Prawo w kosmosie | Co do zasady

Przejdź do treści
Zamów newsletter
Formularz zapisu na newsletter Co do zasady

Prawo w kosmosie

Po orbitach okołoziemskich krążą nie tylko satelity, ale też kosmiczne odpady. Niektóre państwa roszczą sobie prawa własności do surowców występujących na innych ciałach niebieskich i zezwalają na sprzedaż działek na Księżycu. Jasne jest więc, że w przestrzeni kosmicznej muszą obowiązać pewne reguły prawne, żeby było wiadomo, co komu wolno w wszechświecie. 

Jakie umowy międzynarodowe obowiązują w kosmosie?

Pierwszym traktatem, który zresztą dotyczył nie tylko przestrzeni kosmicznej, był „Układ moskiewski z dnia 5 sierpnia 1963 r. o zakazie prób z bronią jądrową w atmosferze, pod wodą oraz w przestrzeni kosmicznej”.

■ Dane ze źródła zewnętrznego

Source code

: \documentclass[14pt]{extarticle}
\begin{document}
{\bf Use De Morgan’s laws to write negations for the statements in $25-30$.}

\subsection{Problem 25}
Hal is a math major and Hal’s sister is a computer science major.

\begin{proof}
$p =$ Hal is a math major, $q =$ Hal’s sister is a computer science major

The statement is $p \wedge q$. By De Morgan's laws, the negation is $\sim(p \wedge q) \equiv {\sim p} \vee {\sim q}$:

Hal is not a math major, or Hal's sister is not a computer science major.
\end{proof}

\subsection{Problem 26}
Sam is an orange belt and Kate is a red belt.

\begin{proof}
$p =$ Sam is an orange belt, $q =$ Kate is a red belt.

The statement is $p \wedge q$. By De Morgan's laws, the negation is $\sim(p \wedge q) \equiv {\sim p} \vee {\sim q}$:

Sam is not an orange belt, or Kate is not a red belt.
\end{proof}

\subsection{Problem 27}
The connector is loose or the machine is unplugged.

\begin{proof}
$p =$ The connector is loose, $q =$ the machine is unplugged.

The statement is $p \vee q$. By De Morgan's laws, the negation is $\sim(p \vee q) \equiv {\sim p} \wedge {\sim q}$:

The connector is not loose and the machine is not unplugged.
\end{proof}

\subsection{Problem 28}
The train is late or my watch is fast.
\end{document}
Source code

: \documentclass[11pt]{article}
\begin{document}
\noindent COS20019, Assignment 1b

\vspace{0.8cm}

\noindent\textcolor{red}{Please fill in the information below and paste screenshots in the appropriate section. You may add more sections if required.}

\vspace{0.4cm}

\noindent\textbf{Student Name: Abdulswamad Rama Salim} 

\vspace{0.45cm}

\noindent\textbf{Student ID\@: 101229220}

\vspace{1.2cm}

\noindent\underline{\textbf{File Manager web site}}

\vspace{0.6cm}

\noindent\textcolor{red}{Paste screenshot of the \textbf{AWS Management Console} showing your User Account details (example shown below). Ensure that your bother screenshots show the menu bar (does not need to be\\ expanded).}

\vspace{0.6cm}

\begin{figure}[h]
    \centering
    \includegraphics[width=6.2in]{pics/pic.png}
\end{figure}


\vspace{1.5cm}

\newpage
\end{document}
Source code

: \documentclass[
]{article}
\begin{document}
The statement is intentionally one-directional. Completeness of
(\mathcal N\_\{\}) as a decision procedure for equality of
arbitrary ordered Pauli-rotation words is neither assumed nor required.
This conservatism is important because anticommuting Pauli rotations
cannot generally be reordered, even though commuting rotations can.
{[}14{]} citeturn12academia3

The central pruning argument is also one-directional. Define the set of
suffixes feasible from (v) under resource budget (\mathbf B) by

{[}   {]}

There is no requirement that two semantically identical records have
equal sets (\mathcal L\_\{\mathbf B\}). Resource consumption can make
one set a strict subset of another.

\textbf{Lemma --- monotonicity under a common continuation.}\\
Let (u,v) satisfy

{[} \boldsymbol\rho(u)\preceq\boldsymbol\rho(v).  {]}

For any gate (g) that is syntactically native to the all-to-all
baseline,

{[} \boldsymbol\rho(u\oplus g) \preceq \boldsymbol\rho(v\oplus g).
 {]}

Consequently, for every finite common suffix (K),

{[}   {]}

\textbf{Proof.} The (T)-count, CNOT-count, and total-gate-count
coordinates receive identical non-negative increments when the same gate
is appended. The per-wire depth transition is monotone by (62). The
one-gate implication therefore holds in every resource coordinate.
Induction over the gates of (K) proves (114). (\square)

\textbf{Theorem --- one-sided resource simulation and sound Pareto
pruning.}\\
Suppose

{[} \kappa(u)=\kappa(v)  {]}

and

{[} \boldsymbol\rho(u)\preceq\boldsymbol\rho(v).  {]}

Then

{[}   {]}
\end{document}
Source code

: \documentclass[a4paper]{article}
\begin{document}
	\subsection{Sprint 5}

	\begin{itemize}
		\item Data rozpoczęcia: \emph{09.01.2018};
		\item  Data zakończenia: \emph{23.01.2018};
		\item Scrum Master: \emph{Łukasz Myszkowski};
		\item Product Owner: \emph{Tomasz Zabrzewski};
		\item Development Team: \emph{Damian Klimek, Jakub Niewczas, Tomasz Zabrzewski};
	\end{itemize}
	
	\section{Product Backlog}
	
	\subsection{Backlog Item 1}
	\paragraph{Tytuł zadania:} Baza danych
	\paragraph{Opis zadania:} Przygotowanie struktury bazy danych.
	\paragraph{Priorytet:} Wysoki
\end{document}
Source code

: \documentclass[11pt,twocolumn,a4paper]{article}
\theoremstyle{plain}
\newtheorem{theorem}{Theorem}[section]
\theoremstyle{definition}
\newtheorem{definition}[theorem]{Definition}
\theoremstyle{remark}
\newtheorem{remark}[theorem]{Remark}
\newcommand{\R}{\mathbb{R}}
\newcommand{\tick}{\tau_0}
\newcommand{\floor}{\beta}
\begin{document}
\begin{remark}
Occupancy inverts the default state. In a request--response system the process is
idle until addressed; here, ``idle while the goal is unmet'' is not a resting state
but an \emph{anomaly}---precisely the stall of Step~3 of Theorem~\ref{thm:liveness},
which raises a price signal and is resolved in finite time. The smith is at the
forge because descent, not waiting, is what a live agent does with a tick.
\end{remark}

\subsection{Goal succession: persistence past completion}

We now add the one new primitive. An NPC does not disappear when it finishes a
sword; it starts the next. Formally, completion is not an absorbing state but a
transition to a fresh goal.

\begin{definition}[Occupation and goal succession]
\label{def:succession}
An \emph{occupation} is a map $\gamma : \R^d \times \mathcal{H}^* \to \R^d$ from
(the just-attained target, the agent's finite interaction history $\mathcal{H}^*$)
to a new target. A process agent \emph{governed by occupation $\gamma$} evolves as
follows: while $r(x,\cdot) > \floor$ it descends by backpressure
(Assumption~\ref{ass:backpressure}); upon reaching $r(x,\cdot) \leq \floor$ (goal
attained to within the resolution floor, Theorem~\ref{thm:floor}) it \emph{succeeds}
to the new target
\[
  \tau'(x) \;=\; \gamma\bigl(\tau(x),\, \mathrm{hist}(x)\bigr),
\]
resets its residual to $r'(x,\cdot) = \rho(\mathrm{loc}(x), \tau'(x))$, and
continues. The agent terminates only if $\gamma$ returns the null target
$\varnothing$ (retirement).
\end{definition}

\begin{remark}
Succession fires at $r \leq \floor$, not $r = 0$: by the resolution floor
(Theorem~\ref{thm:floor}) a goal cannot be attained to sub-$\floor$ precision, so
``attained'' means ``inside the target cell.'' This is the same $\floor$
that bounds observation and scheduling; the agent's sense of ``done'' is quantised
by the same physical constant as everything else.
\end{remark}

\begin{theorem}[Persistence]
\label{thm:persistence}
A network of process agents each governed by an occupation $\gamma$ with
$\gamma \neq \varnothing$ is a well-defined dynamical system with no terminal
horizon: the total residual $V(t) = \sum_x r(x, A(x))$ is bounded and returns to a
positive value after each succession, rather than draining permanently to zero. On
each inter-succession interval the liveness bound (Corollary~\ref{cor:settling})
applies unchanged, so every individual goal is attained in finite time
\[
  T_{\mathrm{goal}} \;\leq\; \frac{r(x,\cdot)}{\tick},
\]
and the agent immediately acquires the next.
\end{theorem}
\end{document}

Kilka lat później podpisano jedno z najbardziej zasadniczych porozumień, a mianowicie „Układ o zasadach działalności państw w zakresie badań i użytkowania przestrzeni kosmicznej łącznie z Księżycem i innymi ciałami niebieskimi”. Podpisali je 27 stycznia 1967 r. przedstawiciele rządów Stanów Zjednoczonych, Wielkiej Brytanii i Związku Radzieckiego w stolicach tych trzech państw, tj. w Waszyngtonie, w  Londynie oraz w Moskwie. Układ wszedł w życie 10 października 1967 r., tj. z chwilą złożenia dokumentów ratyfikacyjnych przez pięć rządów, w tym przez trzy rządy wyznaczone w Traktacie jako depozytariusze. Językami autentycznymi Układu są angielski, francuski, hiszpański, rosyjski oraz chiński. Stronami Układu jest obecnie 109 państw. Polska przyjęła, ratyfikowała i potwierdziła Układ 22 grudnia 1967 r.

Państwa będące sygnatariuszami Układu zobowiązały się między innymi do nieumieszczania broni nuklearnej bądź innej broni masowego rażenia na orbicie okołoziemskiej, na Księżycu ani gdziekolwiek indziej w przestrzeni kosmicznej. Według Układu Księżyc i inne ciała niebieskie mogą być wykorzystywane wyłącznie do celów pokojowych. Zabronione są jakiekolwiek próby broni, manewry wojskowe, instalacje wojskowe lub fortyfikacje. Układ  propaguje zasadę niezawłaszczalności kosmosu (artykuł II) oraz zasadę, zgodnie z którą eksploracja i wykorzystywanie przestrzeni kosmicznej powinny być wykonywane dla dobra i w interesie wszystkich państw. Sama zaś przestrzeń kosmiczna stanowi „dorobek całej ludzkości” („province of all mankind”).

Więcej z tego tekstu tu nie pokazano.